The following passage is what Sinclair Ferguson chose to use for the postscript to his book, John Owen on the Christian Life. It can be found in volume XII of Owen's 16-volume collected works, §52, and summarizes well a great deal of his thought.

What am I the better if I can dispute that Christ is God, but have no sense of sweetness in my heart from hence that he is a God in covenant with my soul? What will it avail me to evince, by testimonies and arguments, that he hath made satisfaction for sin, if through my unbelief, the wrath of God abideth in me, and I have no experience of my own being made the righteousness of God in him, —if I find not, in my standing before God, the excellency of having my sins imputed to him and his righteousness imputed to me?

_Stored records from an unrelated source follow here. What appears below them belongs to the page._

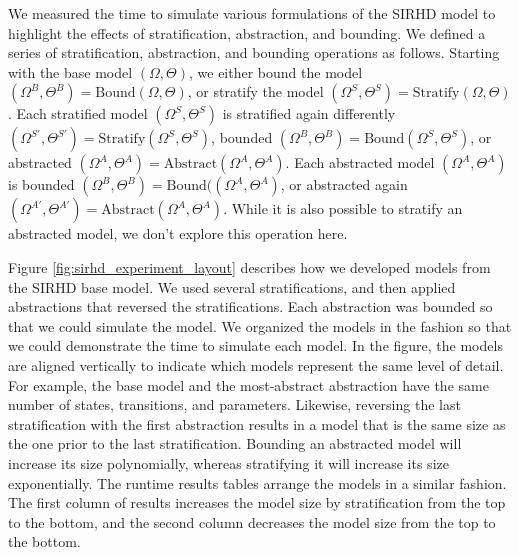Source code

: We measured the time to simulate various formulations of the SIRHD model to highlight the effects of stratification, abstraction, and bounding.  We defined a series of stratification, abstraction, and bounding operations as follows.  Starting with the base model $(\Omega, \Theta)$, we either bound the model $(\Omega^B, \Theta^B)=\text{Bound}(\Omega, \Theta)$, or stratify the model $(\Omega^S, \Theta^S)=\text{Stratify}(\Omega, \Theta)$.  Each stratified model $(\Omega^S, \Theta^S)$ is stratified again differently $(\Omega^{S'}, \Theta^{S'})=\text{Stratify}(\Omega^S, \Theta^S)$, bounded $(\Omega^B, \Theta^B)=\text{Bound}(\Omega^S, \Theta^S)$, or abstracted $(\Omega^A, \Theta^A)=\text{Abstract}(\Omega^A, \Theta^A)$.  Each abstracted model $(\Omega^A, \Theta^A)$ is  bounded $(\Omega^B, \Theta^B)=\text{Bound}((\Omega^A, \Theta^A)$, or abstracted again $(\Omega^{A'}, \Theta^{A'})=\text{Abstract}(\Omega^A, \Theta^A)$.  While it is also possible to stratify an abstracted model, we don't explore this operation here.

Figure \ref{fig:sirhd_experiment_layout} describes how we developed models from the SIRHD base model.  We used several stratifications, and then applied abstractions that reversed the stratifications.  Each abstraction was bounded so that we could simulate the model.  We organized the models in the fashion so that we could demonstrate the time to simulate each model.  In the figure, the models are aligned vertically to indicate which models represent the same level of detail.  For example, the base model and the most-abstract abstraction have the same number of states, transitions, and parameters.  Likewise, reversing the last stratification with the first abstraction results in a model that is the same size as the one prior to the last stratification.  Bounding an abstracted model will increase its size polynomially, whereas stratifying it will increase its size exponentially.  The runtime results tables arrange the models in a similar fashion.  The first column of results increases the model size by stratification from the top to the bottom, and the second column decreases the model size from the top to the bottom.


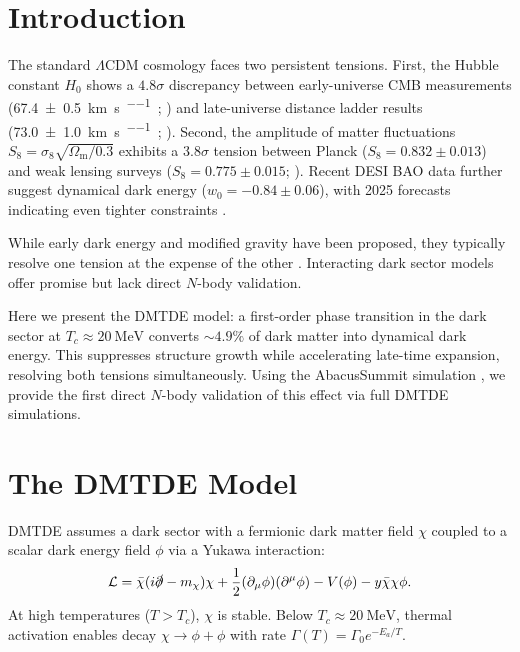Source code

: \documentclass[aps,prd,twocolumn,superscriptaddress,nofootinbib,floatfix,preprintnumbers]{revtex4-2}
\newcommand{\DMTDE}{\textsc{DMTDE}\xspace}
\newcommand{\LCDM}{\ensuremath{\Lambda\text{CDM}}\xspace}
\newcommand{\Sz}{\ensuremath{S_8}}
\newcommand{\Om}{\ensuremath{\Omega_{\mathrm{m}}}}
\begin{document}
\vspace{1.5em}
\twocolumngrid  %


\section{Introduction}
\label{sec:intro}

The standard \LCDM cosmology faces two persistent tensions. First, the Hubble constant $H_0$ shows a $4.8\sigma$ discrepancy between early-universe CMB measurements (\SI{67.4 \pm 0.5}{\kilo\meter\per\second\per\mega\parsec}; \cite{planck2020}) and late-universe distance ladder results (\SI{73.0 \pm 1.0}{\kilo\meter\per\second\per\mega\parsec}; \cite{riess2022}). Second, the amplitude of matter fluctuations $\Sz = \sigma_8 \sqrt{\Om/0.3}$ exhibits a $3.8\sigma$ tension between Planck ($\Sz = 0.832 \pm 0.013$) and weak lensing surveys ($\Sz = 0.775 \pm 0.015$; \cite{heymans2021,DESI2022}). Recent DESI BAO data \citep{DESI2024} further suggest dynamical dark energy ($w_0 = -0.84 \pm 0.06$), with 2025 forecasts indicating even tighter constraints \citep{DESI2025}.

While early dark energy \citep{poulin2019} and modified gravity \citep{clifton2012} have been proposed, they typically resolve one tension at the expense of the other \citep{hill2020}. Interacting dark sector models \citep{wang2016} offer promise but lack direct $N$-body validation.

Here we present the \DMTDE model: a first-order phase transition in the dark sector at $T_c \approx \SI{20}{\MeV}$ converts $\sim 4.9\%$ of dark matter into dynamical dark energy. This suppresses structure growth while accelerating late-time expansion, resolving both tensions simultaneously. Using the AbacusSummit simulation \citep{garrison2021}, we provide the first direct $N$-body validation of this effect via full DMTDE simulations.

\section{The \DMTDE Model}
\label{sec:model}

\DMTDE assumes a dark sector with a fermionic dark matter field $\chi$ coupled to a scalar dark energy field $\phi$ via a Yukawa interaction:
\begin{equation}
\mathcal{L} = \bar{\chi}(i\slashed{\partial} - m_\chi)\chi + \frac{1}{2}(\partial_\mu\phi)(\partial^\mu\phi) - V(\phi) - y\bar{\chi}\chi\phi.
\end{equation}
At high temperatures ($T > T_c$), $\chi$ is stable. Below $T_c \approx \SI{20}{\MeV}$, thermal activation enables decay $\chi \to \phi + \phi$ with rate $\Gamma(T) = \Gamma_0 e^{-E_a/T}$.
\end{document}
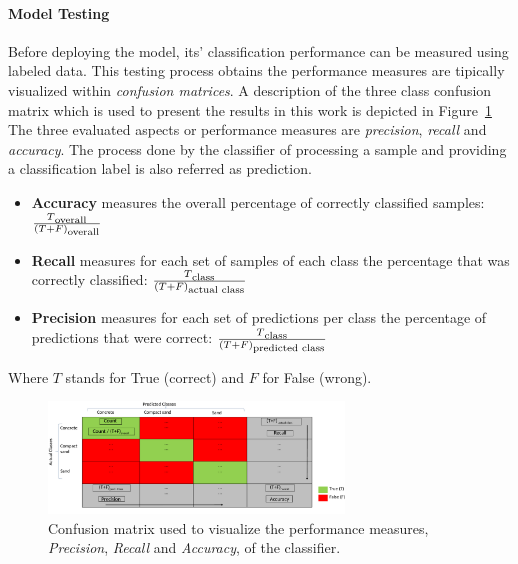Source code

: \documentclass{article}
\begin{document}
\paragraph*{Model Testing}
Before deploying the model, its' classification performance can be measured using labeled data.
This testing process obtains the performance measures are tipically visualized within \emph{confusion matrices}. 
A description of the three class confusion matrix which is used to present the results in this work is depicted in Figure~\ref{fig:CMdescrpit}
The three evaluated aspects or performance measures are \emph{precision}, \emph{recall} and \emph{accuracy}.
The process done by the classifier of processing a sample and providing a classification label is also referred as prediction.
\begin{itemize}
\item \textbf{Accuracy} measures the overall percentage of correctly classified samples: $\frac{T\textsubscript{overall}}{(T+F)\textsubscript{overall}}$ 
\item \textbf{Recall} measures for each set of samples of each class the percentage that was correctly classified: $\frac{T\textsubscript{class}}{(T+F)\textsubscript{actual class}}$%
\item \textbf{Precision} measures for each set of predictions per class the percentage of predictions that were correct: $\frac{T\textsubscript{class}}{(T+F)\textsubscript{predicted class}}$%
\end{itemize}
Where $T$ stands for True (correct) and $F$ for False (wrong).

\begin{figure}[!htbp]
    \centering
    \includegraphics[width=0.7\textwidth]{../figures/CM_Description.pdf}
    \caption{\label{fig:CMdescrpit} Confusion matrix used to visualize the performance measures, \emph{Precision}, \emph{Recall} and \emph{Accuracy}, of the classifier.\cite{kuhr2021}}
\end{figure}
\end{document}
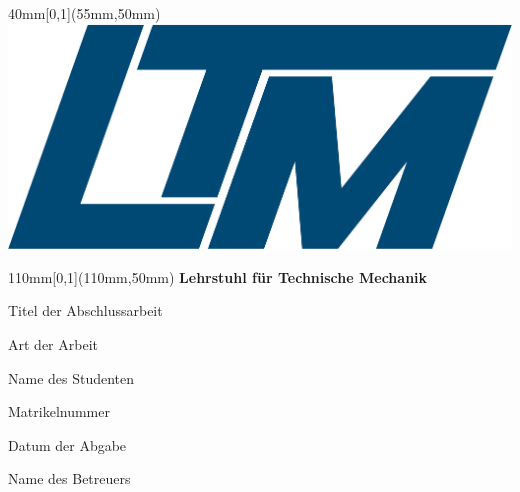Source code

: \documentclass[12pt,a4paper]{article}
\newcommand{\Titel}{Titel der Abschlussarbeit}
\newcommand{\Name}{Name des Studenten}
\newcommand{\Typ}{Art der Arbeit}
\newcommand{\Mat}{Matrikelnummer}
\newcommand{\Datum}{Datum der Abgabe}
\newcommand{\Betreuer}{Name des Betreuers}
\begin{document}
  \begin{titlepage}
    
    \begin{textblock*}{40mm}[0,1](55mm,50mm)
      \includegraphics[scale=0.15]{LTM_Logo.png}
    \end{textblock*}
   
    
    \begin{textblock*}{110mm}[0,1](110mm,50mm)
      \color{FAU_Blue}\bf\Large
      Lehrstuhl für Technische Mechanik
    \end{textblock*}

     

    	\begin{center}
    		\color{black}
    		\vspace*{40mm}
    		
    		\parbox{0.5\textwidth}{\LARGE \centering \Titel}
    		
    		\vspace*{12mm}
    		
			\parbox{0.5\textwidth}{\large \centering \Typ}
			
			\vspace*{23mm}
			
			\parbox{0.5\textwidth}{\large \centering \Name}
			
			\vspace*{2mm}
			
			\parbox{0.5\textwidth}{\large \centering \Mat}
			
			\vspace*{90mm}
			
			\parbox{0.5\textwidth}{\large \centering \Datum}
			
			\vspace*{2mm}
			
			\parbox{0.8\textwidth}{\large \centering \Betreuer}
    	\end{center}



\end{titlepage}
\end{document}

Will it be any advantage to me, in the issue, to profess and dispute that God works the conversion of a sinner by the irresistible grace of his Spirit, if I was never acquainted experimentally with the deadness and utter impotency to good, that opposition to the law of God, which is in my own soul by nature, with the efficacy of the exceeding greatness of the power of God in quickening, enlightening, and bringing forth the fruits of obedience in me? It is the power of truth in the heart alone that will make us cleave unto it indeed in an hour of temptation. Let us, then, not think that we are anything the better for our conviction of the truths of the great doctrines of the gospel, for which we content with these men, unless we find the power of the truths abiding in our hearts, and have a continual experience of their necessity and excellency in our standing before God and our communion with him.

And to that, I can only add a resounding, "Amen!"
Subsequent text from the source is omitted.